Two versions of this test are provided, one based on the usual chi-square test and the other based on the maximum likelihood version of the chi-square test. These tests are provided as an option on the Chi-square Test for Independence data analysis tool as well as via the following array function:
CHISQ_SIM (R1, lab, iter, chi, alpha): returns a column array with the values: p-value, standard error and lower/upper ends of a 1–alpha confidence interval (alpha defaults to .01) for a simulated quasi-exact chi-square test of independence with iter simulations (default 10,000) based on the contingency table (with headings) in R1 where if chi = TRUE (default) the Pearson’s chi-square test is used, while if chi = FALSE the maximum likelihood version of the test is used; if lab = TRUE (default FALSE) a column of labels is appended to the output.
The following two new functions have also been added that conduct the chi-square test for independence when the raw data is formatted in two one-column arrays (i.e. standard format) instead of as a contingency table:
CHISQ_STAT(R1, R2, chi) = chi-square statistic for the data in column arrays R1 and R2; if chi = TRUE (default), then Pearson’s chi-square statistic is returned; otherwise the maximum likelihood statistic is returned
CHISQ_TEST(R1, R2, chi) = p-value of the chi-square test for independence where R1, R2 and chi are as for the CHISQ_STAT function.
UCON Rasch analysis for polytomous scores
In addition to the PROX method and dichotomous version of the UCON method for Rasch analysis, available previously, we have added the polytomous version of the UCON method. This can be used for Likert scoring and for tests with partial credit.
The polytomous version of the UCON method is available as an option on the Rasch data analysis tool as well as from the following array function:
UCON(R1, head, iter, prec): returns an array with the expected values of the scores for subjects/items, as well as as the ability and difficulty estimates along with their standard errors based on the scores in R1 and iter iterations (default 100); if head = TRUE (default) then R1 contains subject and item headings; if the change from one iteration to the next is less than prec (default .001), then convergence is deemed to have been reached even before iter iterations.
In addition, the following new array functions are provided where R1, head, iter and prec are as for the UCON function.
UCONFIT(R1, head, iter, prec): returns an array with fit values, including infit and outfit statistics for ability and difficulty
UCON_SUBJ(R1, head, iter, prec): returns a three-column array with the ability estimates and their standard errors for the subjects in R1
UCON_ITEM(R1, head, iter, prec): returns a three-column array with the difficulty estimates and their standard errors for the items in R1
UCON_THRESH(R1, head, iter, prec): returns a two-column array with the category threshold estimates for the items in R1
Aligned Rank Transform ANOVA
Aligned Rank Transform (ART) ANOVA is a non-parametric approach to factorial ANOVA that enables you to analyze the interaction as well as the main effects. As usual, ranked data is used, but first, the data for each effect (main or interaction) must be aligned before ranks are calculated. This approach is useful when data are not normally distributed.

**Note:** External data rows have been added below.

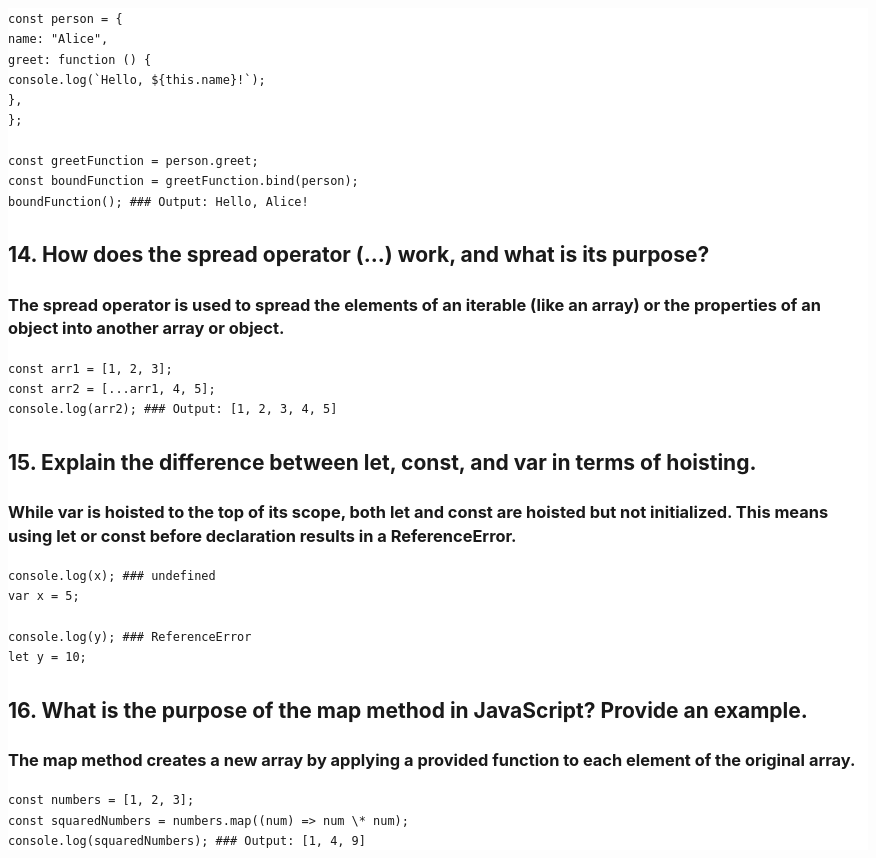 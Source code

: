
 ```
const person = {
name: "Alice",
greet: function () {
console.log(`Hello, ${this.name}!`);
},
};

const greetFunction = person.greet;
const boundFunction = greetFunction.bind(person);
boundFunction(); ### Output: Hello, Alice!
```

## 14. How does the spread operator (...) work, and what is its purpose?

### The spread operator is used to spread the elements of an iterable (like an array) or the properties of an object into another array or object.

```
const arr1 = [1, 2, 3];
const arr2 = [...arr1, 4, 5];
console.log(arr2); ### Output: [1, 2, 3, 4, 5]
```

## 15. Explain the difference between let, const, and var in terms of hoisting.

### While var is hoisted to the top of its scope, both let and const are hoisted but not initialized. This means using let or const before declaration results in a ReferenceError.

```
console.log(x); ### undefined
var x = 5;

console.log(y); ### ReferenceError
let y = 10;
```

## 16. What is the purpose of the map method in JavaScript? Provide an example.

### The map method creates a new array by applying a provided function to each element of the original array.

```
const numbers = [1, 2, 3];
const squaredNumbers = numbers.map((num) => num \* num);
console.log(squaredNumbers); ### Output: [1, 4, 9]
```
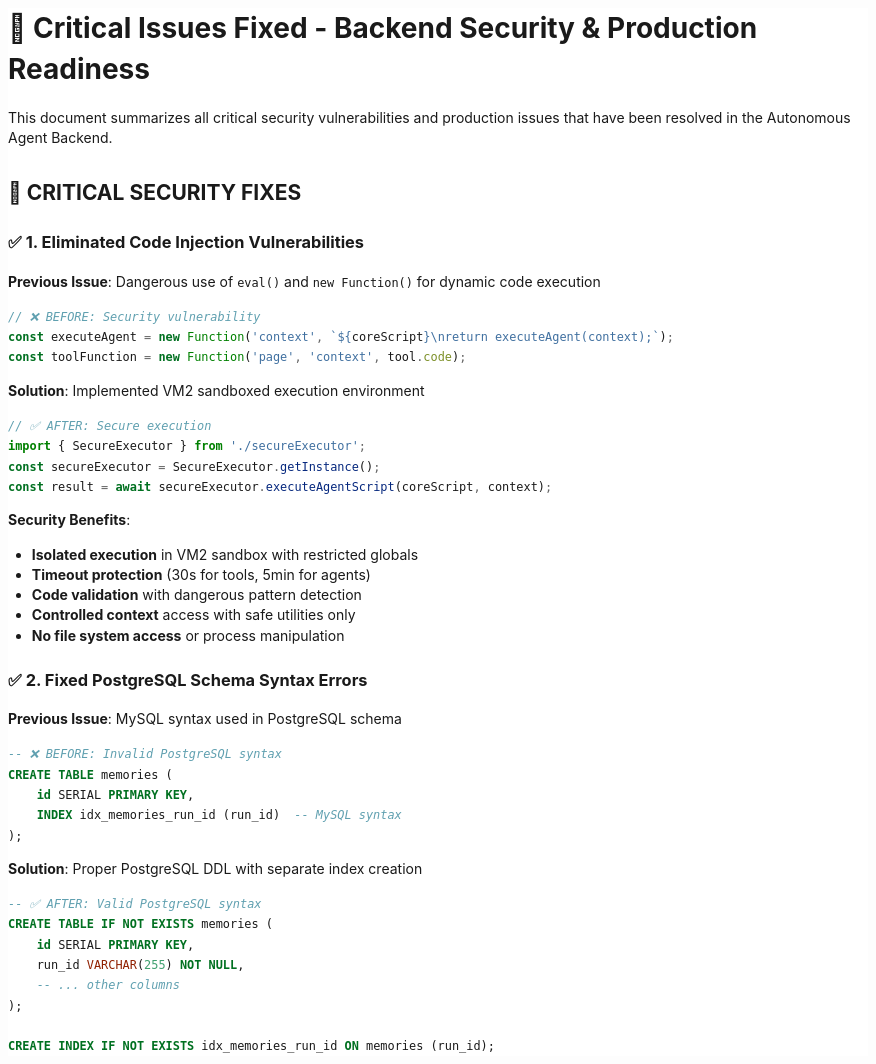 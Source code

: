 # 🔧 Critical Issues Fixed - Backend Security & Production Readiness

This document summarizes all critical security vulnerabilities and production issues that have been resolved in the Autonomous Agent Backend.

## 🔴 **CRITICAL SECURITY FIXES**

### ✅ **1. Eliminated Code Injection Vulnerabilities**

**Previous Issue**: Dangerous use of `eval()` and `new Function()` for dynamic code execution
```typescript
// ❌ BEFORE: Security vulnerability
const executeAgent = new Function('context', `${coreScript}\nreturn executeAgent(context);`);
const toolFunction = new Function('page', 'context', tool.code);
```

**Solution**: Implemented VM2 sandboxed execution environment
```typescript
// ✅ AFTER: Secure execution
import { SecureExecutor } from './secureExecutor';
const secureExecutor = SecureExecutor.getInstance();
const result = await secureExecutor.executeAgentScript(coreScript, context);
```

**Security Benefits**:
- **Isolated execution** in VM2 sandbox with restricted globals
- **Timeout protection** (30s for tools, 5min for agents)
- **Code validation** with dangerous pattern detection
- **Controlled context** access with safe utilities only
- **No file system access** or process manipulation

### ✅ **2. Fixed PostgreSQL Schema Syntax Errors**

**Previous Issue**: MySQL syntax used in PostgreSQL schema
```sql
-- ❌ BEFORE: Invalid PostgreSQL syntax
CREATE TABLE memories (
    id SERIAL PRIMARY KEY,
    INDEX idx_memories_run_id (run_id)  -- MySQL syntax
);
```

**Solution**: Proper PostgreSQL DDL with separate index creation
```sql
-- ✅ AFTER: Valid PostgreSQL syntax
CREATE TABLE IF NOT EXISTS memories (
    id SERIAL PRIMARY KEY,
    run_id VARCHAR(255) NOT NULL,
    -- ... other columns
);

CREATE INDEX IF NOT EXISTS idx_memories_run_id ON memories (run_id);
```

Two-Factor ART Anova is available as an option on the Two Factor ANOVA data analysis tool. In addition, the following two array functions are available to convert data in standard (stacked) format into the format used for ART Anova.

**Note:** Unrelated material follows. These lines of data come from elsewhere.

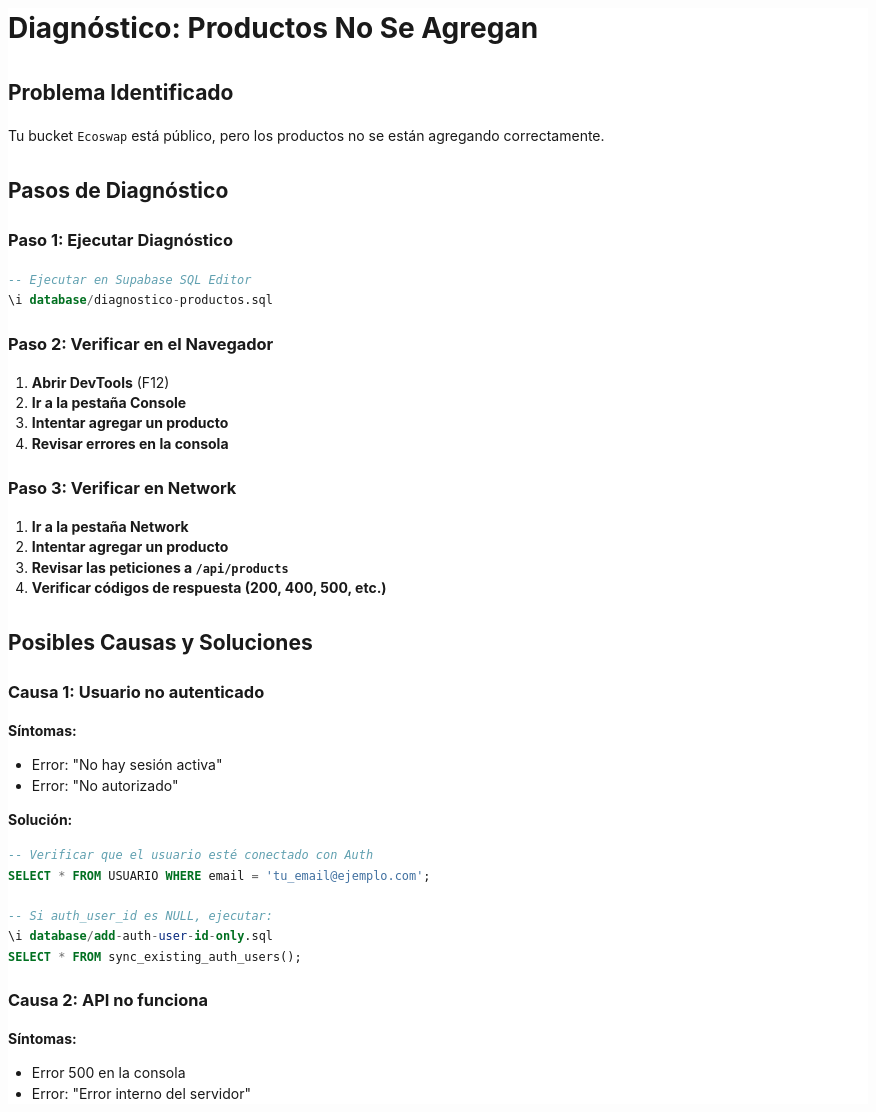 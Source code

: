 # Diagnóstico: Productos No Se Agregan

## Problema Identificado

Tu bucket `Ecoswap` está público, pero los productos no se están agregando correctamente.

## Pasos de Diagnóstico

### **Paso 1: Ejecutar Diagnóstico**
```sql
-- Ejecutar en Supabase SQL Editor
\i database/diagnostico-productos.sql
```

### **Paso 2: Verificar en el Navegador**

1. **Abrir DevTools** (F12)
2. **Ir a la pestaña Console**
3. **Intentar agregar un producto**
4. **Revisar errores en la consola**

### **Paso 3: Verificar en Network**

1. **Ir a la pestaña Network**
2. **Intentar agregar un producto**
3. **Revisar las peticiones a `/api/products`**
4. **Verificar códigos de respuesta (200, 400, 500, etc.)**

## Posibles Causas y Soluciones

### **Causa 1: Usuario no autenticado**
**Síntomas:**
- Error: "No hay sesión activa"
- Error: "No autorizado"

**Solución:**
```sql
-- Verificar que el usuario esté conectado con Auth
SELECT * FROM USUARIO WHERE email = 'tu_email@ejemplo.com';

-- Si auth_user_id es NULL, ejecutar:
\i database/add-auth-user-id-only.sql
SELECT * FROM sync_existing_auth_users();
```

### **Causa 2: API no funciona**
**Síntomas:**
- Error 500 en la consola
- Error: "Error interno del servidor"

Std2Art(R1, head): takes the data in R1 in standard two-factor ANOVA format (i.e. a three-column array whose first two columns consist of row and column factor labels, and whose third column consists of the corresponding values of the dependent variable) and returns an array with five columns, the first two columns are identical to the first two columns of R1 and the other columns are the ART ranks for rows, columns and interactions; if head = TRUE (default FALSE) then both R1 and the output contain column headings
Std3Art(R1, head): takes the data in R1 in standard three-factor ANOVA format (i.e. a four-column array whose first three columns consist of A, B and C factor labels and whose last column consists of the corresponding values of the dependent variable) and returns an array with ten columns, the first three columns are identical to the first three columns of R1 and the other columns are the ART ranks for the A, B, C, AB, AC, BC and ABC factors; if head = TRUE (default FALSE) then both R1 and the output contain column headings
Two-factor ANOVA functions for data in standard format
The following functions have been added for balanced data in two-factor ANOVA standard (stacked) format; i.e. a three-column array whose first two columns contain the labels for the row and column factors and whose third column contains the corresponding response values.

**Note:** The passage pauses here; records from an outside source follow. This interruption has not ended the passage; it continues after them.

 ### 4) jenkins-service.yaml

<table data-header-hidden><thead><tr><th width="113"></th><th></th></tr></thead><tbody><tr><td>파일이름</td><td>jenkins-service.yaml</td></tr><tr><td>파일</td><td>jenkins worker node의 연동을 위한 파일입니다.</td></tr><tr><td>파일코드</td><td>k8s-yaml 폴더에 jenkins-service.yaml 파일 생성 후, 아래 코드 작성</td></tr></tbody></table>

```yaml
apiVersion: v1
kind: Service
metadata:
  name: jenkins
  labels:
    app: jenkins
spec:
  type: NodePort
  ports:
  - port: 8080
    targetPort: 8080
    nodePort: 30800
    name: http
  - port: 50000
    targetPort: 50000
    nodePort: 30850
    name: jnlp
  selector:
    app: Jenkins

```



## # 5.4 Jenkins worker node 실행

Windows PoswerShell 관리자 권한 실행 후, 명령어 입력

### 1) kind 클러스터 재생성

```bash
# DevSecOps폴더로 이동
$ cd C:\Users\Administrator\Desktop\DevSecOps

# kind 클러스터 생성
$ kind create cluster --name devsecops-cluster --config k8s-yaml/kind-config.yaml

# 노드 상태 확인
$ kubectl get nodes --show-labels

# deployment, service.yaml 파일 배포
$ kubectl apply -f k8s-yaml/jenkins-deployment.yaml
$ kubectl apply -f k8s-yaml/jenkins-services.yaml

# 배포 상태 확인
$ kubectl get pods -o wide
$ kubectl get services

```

SSRowStd(R1) = SSRow SSColStd(R1) = SSCol
SSIntStd(R1) = SSInt SSWFStd(R1) = SSW
SSTotStd(R1,3) = SST
dfRowStd(R1) = dfRow dfColStd(R1) = dfCol
dfIntStd(R1) = dfInt dfWFStd(R1) = dfW
Enhancement to the BIWEIGHT and HUBER Functions
A new cutoff argument c has been added to the existing BIWEIGHT function so that the function takes the form
BIWEIGHT(R1, iter, prec, c, pure) = returns Tukey’s biweight estimator of the data in R1 based on a maximum of iter iterations (default 50) and the selected value for c (default 4.685); if the change in the biweight estimate from one iteration to the next is less than prec (default 0.00000001), then convergence is deemed to have been reached even before iter iterations; if the biweight estimate is undefined for the given value of c then when pure = FALSE (default) the value of c is increased until a valid biweight value is found, and when pure = TRUE then an error value is returned.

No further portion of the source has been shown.